At this point it may be helpful to emphasize that my initial perspective
on RDF*/SPARQL* (as reflected in the definitions in my papers) has been
influenced by discussions with triplestore vendors who were interested
in a practical, reification-like feature to capture and to query
statement-level annotations. The general intention was that this feature
would be used in a way like people use the notion of edge properties in
Property Graph databases (if you are not familiar with Property Graphs:
an "edge property" is a key-value pair associated with an edge in such a
graph). Then, the aforementioned assumption followed from this intention
because, in a Property Graph, to assign edge properties to an edge, the
edge must exist in the graph.

Having said that, I understand that there also are use cases for which
the aforementioned assumption is unsuitable; that is, use cases in which
asserting a nested RDF* triple t should *not* entail the assertion of
the triples that occur in t. My current idea for the RDF*/SPARQL*
approach to also cover such use cases is to introduce two different
modes of how RDF*/SPARQL* may be used: One of these modes explicitly
makes the aforementioned assumption; this is the mode that is captured
by the existing documents and it might be called the "Property Graph
mode" (PG mode, for short). The other mode does not make the assumption;
it might be called the "separate-assertions mode" (SA mode). It is not
difficult to adapt the existing definitions to capture this SA mode as
an alternative to the PG mode. Apparently, the model-theoretic semantics
for RDF* graphs will also differ depending on whether PG mode or SA mode
is used, and so will the semantics of SPARQL* update operations and of
SPARQL* queries.

As an example regarding the latter, consider an RDF* graph that contains
only the following nested triple (prefix declarations omitted).

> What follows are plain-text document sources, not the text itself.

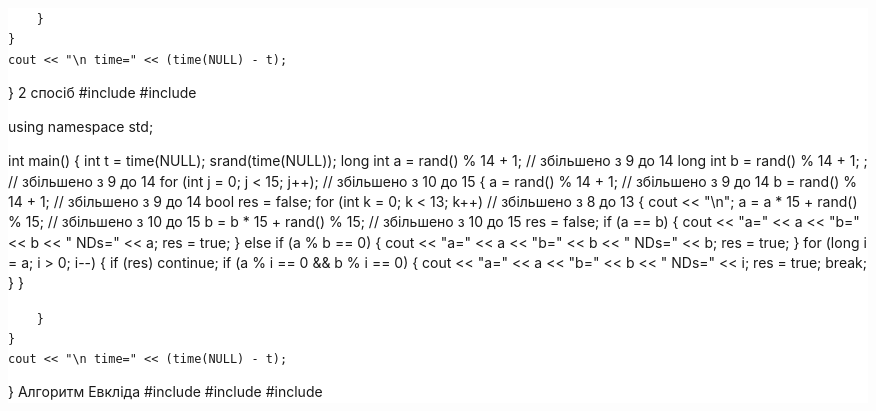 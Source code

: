 

        }
    }
    cout << "\n time=" << (time(NULL) - t);
}
2 спосіб
#include <iostream>
#include<ctime>

using namespace std;

int main()
{
    int t = time(NULL);
    srand(time(NULL));
    long int a = rand() % 14 + 1; // збільшено з 9 до 14 
    long int b = rand() % 14 + 1; ; // збільшено з 9 до 14 
    for (int j = 0; j < 15; j++); // збільшено з 10 до 15 
    {
        a = rand() % 14 + 1; // збільшено з 9 до 14 
        b = rand() % 14 + 1; // збільшено з 9 до 14 
        bool res = false;
        for (int k = 0; k < 13; k++) // збільшено з 8 до 13 
        {
            cout << "\n";
            a = a * 15 + rand() % 15; // збільшено з 10 до 15 
            b = b * 15 + rand() % 15; // збільшено з 10 до 15 
            res = false;
            if (a == b)
            {
                cout << "a=" << a << "b=" << b << " NDs=" << a;
                res = true;
            }
            else if (a % b == 0)
            {
                cout << "a=" << a << "b=" << b << " NDs=" << b;
                res = true;
            }
            for (long i = a; i > 0; i--)
            {
                if (res) continue;
                if (a % i == 0 && b % i == 0)
                {
                    cout << "a=" << a << "b=" << b << " NDs=" << i;
                    res = true;
                    break;
                }
            }

        }
    }
    cout << "\n time=" << (time(NULL) - t);
}
Алгоритм Евкліда
#include <iostream>
#include<ctime>
#include<algorithm>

( (:bob, foaf:age, 23), dct:creator, :crawler1 )

Furthermore, assume the following SPARQL* query.

SELECT * WHERE { :bob foaf:age ?a }

In PG mode, the result of this query over the given RDF* graph consists
of a single solution mapping m with m(?a)=23. In contrast, in SA mode,
the query result is empty.

I am looking forward to comments on the idea to introduce these two
modes of usage.

> I propose an idea for consideration by this community, to allow for
> meta-descriptions to apply to entire RDF graphs rather than restricted
> to single triples. The costs of this seem relatively small and the
> benefits quite great. 

While I do not know what exactly you aim to propose, what you write
sounds more related to a discussion of named graphs. The RDF*/SPARQL*
approach is explicitly focused on statement-level metadata rather than
graph-level metadata, which IMHO are orthogonal concerns.